S3 API Support

Search Shortcut cmd + k | ctrl + k

Search cmd+k ctrl+k

Installation
Documentation

Overview
Connect

Data Import

Client APIs

Configuration

Extensions

Guides

Development

Internals

Documentation / Extensions / httpfs (HTTP and S3)

0.10 (stable)

0.10 (stable)

S3 API Support

The httpfs extension supports reading/writing/globbing files on object storage servers using the S3 API. S3 offers a standard API to read and write to remote files (while regular http servers, predating S3, do not offer a common write API). DuckDB conforms to the S3 API, that is now common among industry storage providers.

Platforms

The httpfs filesystem is tested with AWS S3, Minio, Google Cloud, and lakeFS. Other services that implement the S3 API (such as Cloudflare R2) should also work, but not all features may be supported.

The following table shows which parts of the S3 API are required for each httpfs feature.

Feature	Required S3 API features
Public file reads	HTTP Range requests
Private file reads	Secret key or session token authentication
File glob	ListObjectV2
File writes	Multipart upload

Configuration and Authentication

The preferred way to configure and authenticate to S3 endpoints is to use secrets. Multiple secret providers are available.

Deprecated Prior to version 0.10.0, DuckDB did not have a Secrets manager. Hence, the configuration of and authentication to S3 endpoints was handled via variables. See the legacy authentication scheme for the S3 API.

`CONFIG` Provider

The default provider, CONFIG (i.e., user-configured), allows access to the S3 bucket by manually providing a key.
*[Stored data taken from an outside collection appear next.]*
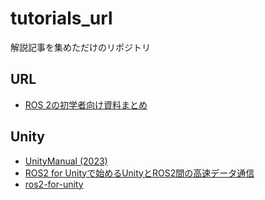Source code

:# tutorials_url
解説記事を集めただけのリポジトリ

## URL

- [ROS 2の初学者向け資料まとめ](https://qiita.com/koichi_baseball/items/b15783ced5df8d5e56a6)

## Unity

- [UnityManual (2023)](https://docs.unity3d.com/ja/2023.2/Manual/UnityManual.html)
- [ROS2 for Unityで始めるUnityとROS2間の高速データ通信](https://zenn.dev/hakuturu583/articles/ros2_for_unity)
- [ros2-for-unity](https://github.com/RobotecAI/ros2-for-unity)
For example:

CREATE SECRET secret1 (
    TYPE S3,
    KEY_ID 'AKIAIOSFODNN7EXAMPLE',
    SECRET 'wJalrXUtnFEMI/K7MDENG/bPxRfiCYEXAMPLEKEY',
    REGION 'us-east-1'
);

Tip If you get an IO Error (Connection error for HTTP HEAD), configure the endpoint explicitly via ENDPOINT 's3.⟨your-region⟩.amazonaws.com'.

Now, to query using the above secret, simply query any s3:// prefixed file:

SELECT *
FROM 's3://my-bucket/file.parquet';

`CREDENTIAL_CHAIN` Provider

The CREDENTIAL_CHAIN provider allows automatically fetching credentials using mechanisms provided by the AWS SDK. For example, to use the AWS SDK default provider:

CREATE SECRET secret2 (
    TYPE S3,
    PROVIDER CREDENTIAL_CHAIN
);

Again, to query a file using the above secret, simply query any s3:// prefixed file.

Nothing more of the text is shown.